Larry Clark tem um fascínio voyeurístico pelos adolescentes, que
já era ostensivo em "Kids" (1995)
e deve deixar de cabelo em pé a
América puritana, hoje tão obcecada pela pedofilia. Bresson também tinha uma atração manifesta pela beleza dos jovens, tanto
que logo deixou de lado os atores
e, assim como Clark, passou a trabalhar com desconhecidos que
encontrava na rua, ou que via em
capas de revista. Ao contrário de
Clark, porém, o diretor francês os
mostrava ao mesmo tempo que os
escondia.
Os jovens de Bresson eram mais
adultos que os de Clark. Em geral,
não seguiram a carreira de ator.
O cineasta, que preferia chamá-los de "modelos", achava isso natural. Sua teoria, que está exposta
no excepcional "Notas sobre o Cinematógrafo", é de um realismo
peculiar: define o "modelo", por
oposição ao ator, como "um corpo e uma alma inimitáveis". Seria, portanto, um absurdo que fizessem um segundo filme: "É impossível, pois seria como se a mesma pessoa representasse uma outra".

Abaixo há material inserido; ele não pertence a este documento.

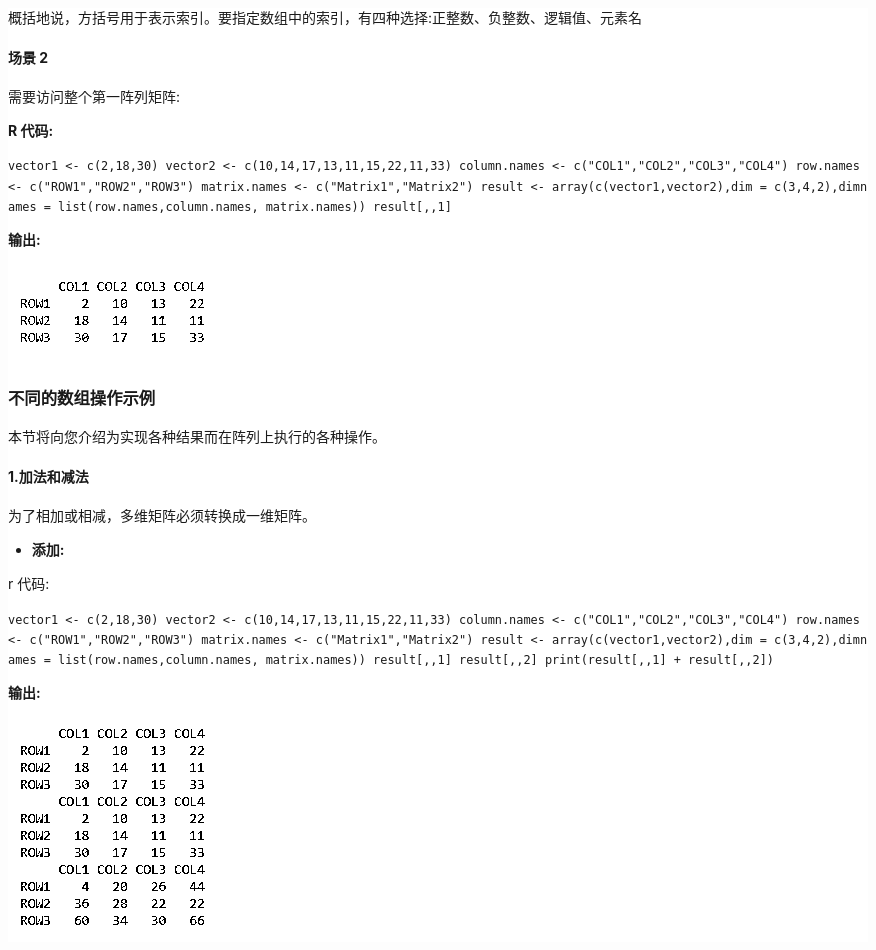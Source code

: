 

概括地说，方括号用于表示索引。要指定数组中的索引，有四种选择:正整数、负整数、逻辑值、元素名

#### 场景 2

需要访问整个第一阵列矩阵:

**R 代码:**

`vector1 <- c(2,18,30)
vector2 <- c(10,14,17,13,11,15,22,11,33)
column.names <- c("COL1","COL2","COL3","COL4")
row.names <- c("ROW1","ROW2","ROW3")
matrix.names <- c("Matrix1","Matrix2")
result <- array(c(vector1,vector2),dim = c(3,4,2),dimnames = list(row.names,column.names,
matrix.names))
result[,,1]`

**输出:**

![array Example](img/551857f179381c56283117557462d5c8.png)



### 不同的数组操作示例

本节将向您介绍为实现各种结果而在阵列上执行的各种操作。

#### 1.加法和减法

为了相加或相减，多维矩阵必须转换成一维矩阵。

*   **添加:**

r 代码:

`vector1 <- c(2,18,30)
vector2 <- c(10,14,17,13,11,15,22,11,33)
column.names <- c("COL1","COL2","COL3","COL4")
row.names <- c("ROW1","ROW2","ROW3")
matrix.names <- c("Matrix1","Matrix2")
result <- array(c(vector1,vector2),dim = c(3,4,2),dimnames = list(row.names,column.names,
matrix.names))
result[,,1] result[,,2] print(result[,,1] + result[,,2])`

**输出:**

![Addition](img/5bf182c4b0e6cab47ad450604583d86b.png)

Por muito tempo pensei em fazer uma reportagem com os "modelos" de Bresson, descobrir o que
se tornaram na meia-idade. Em
1989, como estava indo a Paris,
consegui o telefone do cineasta e
aproveitei para tentar marcar um
encontro com ele, a despeito do
que me diziam: que era uma coisa louca, não adiantava, ele não
dava entrevistas. Liguei antes de
sair de São Paulo. Para minha
surpresa, ele mesmo atendeu e,
muito simpático, concordou em
me receber. Pediu que eu lhe telefonasse de novo ao chegar a Paris.
Bresson não filmava fazia anos,
desde "L'Argent" ("O Dinheiro",
1983). Seu projeto de adaptar o livro do Gênesis vinha sendo postergado desde 1963 -agora,
Martin Scorsese estava disposto a
ajudá-lo a viabilizar a produção.
Liguei assim que pus os pés na cidade. Uma mulher atendeu. Era
uma voz jovem. Queria saber
quem eu era e o que queria: "Deve
haver algum engano. Meu marido não dá entrevistas". Eu insisti,
disse que tinha vindo só para isso,
e ela me passou o cineasta.
Bresson morava num prédio no
Quai de Bourbon, na ponta da Ile
de St. Louis, onde Cortázar ambientou a ação do conto "Las Babas del Diablo", que deu origem a
"Blow Up", de Antonioni. Quando toquei o interfone, pediu que
eu subisse ao terceiro andar. A
porta estava entreaberta e ele me
esperava no interior de uma sala
clara, cujas janelas davam para o
Sena.
Sentamos um diante do outro.
Perguntei se podíamos começar e
ele disse que sim. Liguei o gravador sobre uma mesa de centro entre nós dois. Fiz a primeira pergunta, sobre o projeto de filmar o
Gênesis. Resposta: "É um projeto
completamente louco. E as coisas
loucas sempre acabam se realizando".
Bresson respondeu a mais três
ou quatro perguntas, sempre de
maneira esquiva. Sobre os filmes
recentes, por exemplo: "Faz tempo que não vou ao cinema. Não
posso dizer de outra forma". Ou
sobre a pintura, que ele praticava
antes de se tornar cineasta: "Ainda sou pintor. Pinto com os olhos.
Prefiro não falar de pintura. Daria um livro".
De repente, parou de falar e
olhou para o gravador. "O que é
isso? Eu não dou entrevista com
gravador." Me comprometi a desligá-lo e continuar anotando à
mão. Ele concordou a contragosto. Respondeu a mais umas tantas perguntas e aí interrompeu
uma frase no meio. Olhava fixamente para a porta de entrada
entreaberta. Ao me virar, tive a
impressão de entrever a mão de
uma mulher na maçaneta. Só a
mão, por um instante, um típico
plano bressoniano. Ele se levantou e foi até lá. Ouvi sussurros
atrás da porta. Voltou depois de
uns minutos, respondeu a mais
duas perguntas e foi novamente
interrompido, agora pela voz jovial da mulher que, sem se mostrar, o chamava pela fresta da
porta entreaberta: "Bebért".
Quando voltou, já não respondia às minhas perguntas. Disse
que não podíamos prosseguir. Tinha sido um mal-entendido. Saí
frustrado, ainda sem entender
que toda aquela "mise-en-scène"
de dar e tomar era no fundo natural, tinha a ver com os próprios
filmes. Atravessei a rua e liguei o
gravador com o que me restava
da malfadada entrevista. Minutos depois, uma mulher elegante,
pelo menos 30 anos mais jovem
do que o cineasta, saiu do prédio.
Entrou num carro, deu a partida
e foi embora, enquanto eu ouvia
de novo, entre as poucas respostas
que tinha gravado: "As coisas
loucas sempre acabam se realizando". Nem sempre.